> **GIVEN DATA**:
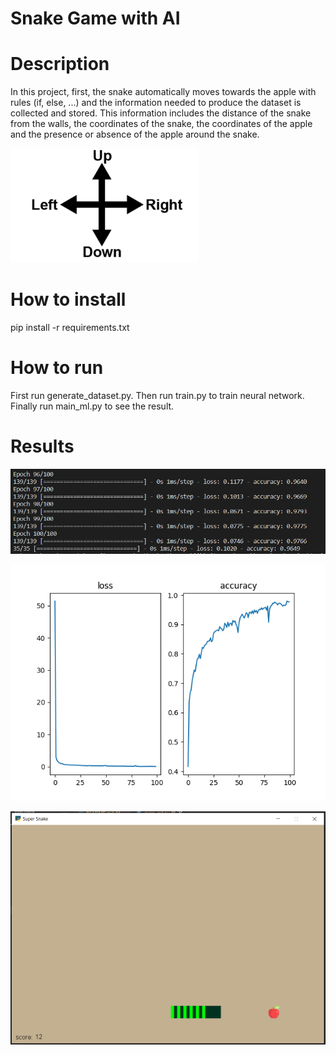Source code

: <h1>Snake Game with AI</h1>

# Description

In this project, first, the snake automatically moves towards the apple with rules (if, else, ...) and the information needed to produce the dataset is collected and stored.
This information includes the distance of the snake from the walls, the coordinates of the snake, the coordinates of the apple and the presence or absence of the apple around the snake.

![Alt text](assets\direction.png)

# How to install

pip install -r requirements.txt

# How to run

First run generate_dataset.py.
Then run train.py to train neural network.
Finally run main_ml.py to see the result.

# Results

![Alt text](assets/loss_accuracy.png)

![Alt text](assets/loss_accuracy_fig.png)

![Alt text](assets/snake_ai.png)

> **EXERCISE INSTRUCTIONS**: Go through the data and copy every line that includes "apple".

> **ANSWER TO THE PROBLEM**:
In this project, first, the snake automatically moves towards the apple with rules (if, else, ...) and the information needed to produce the dataset is collected and stored.
This information includes the distance of the snake from the walls, the coordinates of the snake, the coordinates of the apple and the presence or absence of the apple around the snake.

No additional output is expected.